Results = [open(f).readlines() for f in glob.glob("*.data")] 
fout = csv.writer(open("res.csv", 'wb'), dialect="excel")

row = []
for line, c in zip(roundrobin(Results), cycle(range(len(Results)))):
    splitline = line.split()
    for item,currItem in zip(splitline, count(1)):
        row[c+currItem] = item
    if count == len(Results):
        fout.writerow(row)
        row = []
del fout

It should loop over each line of your input file and stitch them together as one row, which the csv library will write in the listed dialect.

Comments

1

I suggest to get used to csv module. The reason is that if the data is not that simple (simple strings in headings, and then numbers only) it is difficult to implement everything again.
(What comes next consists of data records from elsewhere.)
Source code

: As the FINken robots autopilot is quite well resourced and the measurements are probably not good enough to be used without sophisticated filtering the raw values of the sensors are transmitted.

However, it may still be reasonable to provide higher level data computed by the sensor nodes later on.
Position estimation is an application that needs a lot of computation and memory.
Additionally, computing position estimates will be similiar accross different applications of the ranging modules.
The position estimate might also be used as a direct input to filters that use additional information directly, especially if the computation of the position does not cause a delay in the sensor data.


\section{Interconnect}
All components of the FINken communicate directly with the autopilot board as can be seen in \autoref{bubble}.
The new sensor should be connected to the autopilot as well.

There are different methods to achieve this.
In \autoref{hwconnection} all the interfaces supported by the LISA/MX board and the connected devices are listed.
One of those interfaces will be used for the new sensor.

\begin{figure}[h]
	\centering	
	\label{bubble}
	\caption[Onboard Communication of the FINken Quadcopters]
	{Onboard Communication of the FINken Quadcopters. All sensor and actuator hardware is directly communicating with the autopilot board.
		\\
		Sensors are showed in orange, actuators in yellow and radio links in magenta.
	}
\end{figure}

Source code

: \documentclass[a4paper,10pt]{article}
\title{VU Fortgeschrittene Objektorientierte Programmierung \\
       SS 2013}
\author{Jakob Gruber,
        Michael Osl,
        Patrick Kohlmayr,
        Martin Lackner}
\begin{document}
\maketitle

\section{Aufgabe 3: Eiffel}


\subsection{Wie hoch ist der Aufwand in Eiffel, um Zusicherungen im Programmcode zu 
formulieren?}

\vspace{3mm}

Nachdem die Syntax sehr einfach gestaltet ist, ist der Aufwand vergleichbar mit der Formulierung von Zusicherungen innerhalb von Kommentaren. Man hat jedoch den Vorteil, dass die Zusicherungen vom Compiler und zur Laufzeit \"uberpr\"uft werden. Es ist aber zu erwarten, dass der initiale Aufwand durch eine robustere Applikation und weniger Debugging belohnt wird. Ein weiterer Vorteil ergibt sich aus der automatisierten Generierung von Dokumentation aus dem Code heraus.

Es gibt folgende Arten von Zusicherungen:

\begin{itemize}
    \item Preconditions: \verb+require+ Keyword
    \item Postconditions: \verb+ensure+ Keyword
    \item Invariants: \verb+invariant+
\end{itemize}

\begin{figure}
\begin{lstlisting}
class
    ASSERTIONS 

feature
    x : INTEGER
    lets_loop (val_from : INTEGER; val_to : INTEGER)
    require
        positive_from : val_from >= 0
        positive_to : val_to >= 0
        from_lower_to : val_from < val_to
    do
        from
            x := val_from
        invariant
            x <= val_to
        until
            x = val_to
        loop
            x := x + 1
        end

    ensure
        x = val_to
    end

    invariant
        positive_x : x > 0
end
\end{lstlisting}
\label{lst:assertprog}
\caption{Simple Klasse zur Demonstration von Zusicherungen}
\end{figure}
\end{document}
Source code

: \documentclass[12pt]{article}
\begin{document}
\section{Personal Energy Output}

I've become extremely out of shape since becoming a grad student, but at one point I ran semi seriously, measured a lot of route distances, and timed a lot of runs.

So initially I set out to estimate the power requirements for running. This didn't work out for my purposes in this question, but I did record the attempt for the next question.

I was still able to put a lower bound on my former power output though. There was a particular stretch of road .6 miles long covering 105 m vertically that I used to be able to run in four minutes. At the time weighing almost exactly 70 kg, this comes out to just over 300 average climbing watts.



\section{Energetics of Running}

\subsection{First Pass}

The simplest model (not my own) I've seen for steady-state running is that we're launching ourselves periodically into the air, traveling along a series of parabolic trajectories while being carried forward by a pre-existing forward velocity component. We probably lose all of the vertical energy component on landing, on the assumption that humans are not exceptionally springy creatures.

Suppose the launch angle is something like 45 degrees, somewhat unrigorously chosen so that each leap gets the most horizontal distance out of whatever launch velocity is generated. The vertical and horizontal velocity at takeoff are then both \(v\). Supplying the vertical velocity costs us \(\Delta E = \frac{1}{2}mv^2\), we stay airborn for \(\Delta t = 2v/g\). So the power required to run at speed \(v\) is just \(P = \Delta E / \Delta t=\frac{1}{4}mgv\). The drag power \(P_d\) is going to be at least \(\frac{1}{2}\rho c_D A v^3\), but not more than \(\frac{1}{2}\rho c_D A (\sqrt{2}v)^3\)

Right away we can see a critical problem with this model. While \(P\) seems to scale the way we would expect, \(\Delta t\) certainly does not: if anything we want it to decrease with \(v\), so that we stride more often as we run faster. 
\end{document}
Try the following:

import csv
import glob
import os

datapath = './data'
resultpath = './result'
if not os.path.isdir(resultpath):
   os.makedirs(resultpath)

# Initialize the empty rows. It does not check how many rows are
# in the file.
rows = []

# Read data from the files to the above matrix.
for fname in glob.glob(os.path.join(datapath, '*.data')):
    with open(fname, 'rb') as f:
        reader = csv.reader(f)
        for n, row in enumerate(reader):
            if len(rows) < n+1:
                rows.append([])  # add another row
            rows[n].extend(row)  # append the elements from the file

# Write the data from memory to the result file.
fname = os.path.join(resultpath, 'result.csv')
with open(fname, 'wb') as f:
    writer = csv.writer(f)
    for row in rows:
        writer.writerow(row)

The with construct for opening a file can be replaced by the couple:

f = open(fname, 'wb')
...
f.close()

The csv.reader and csv.writer are simply wrappers that parse or compose the line of the file. The doc says that they require to open the file in the binary mode.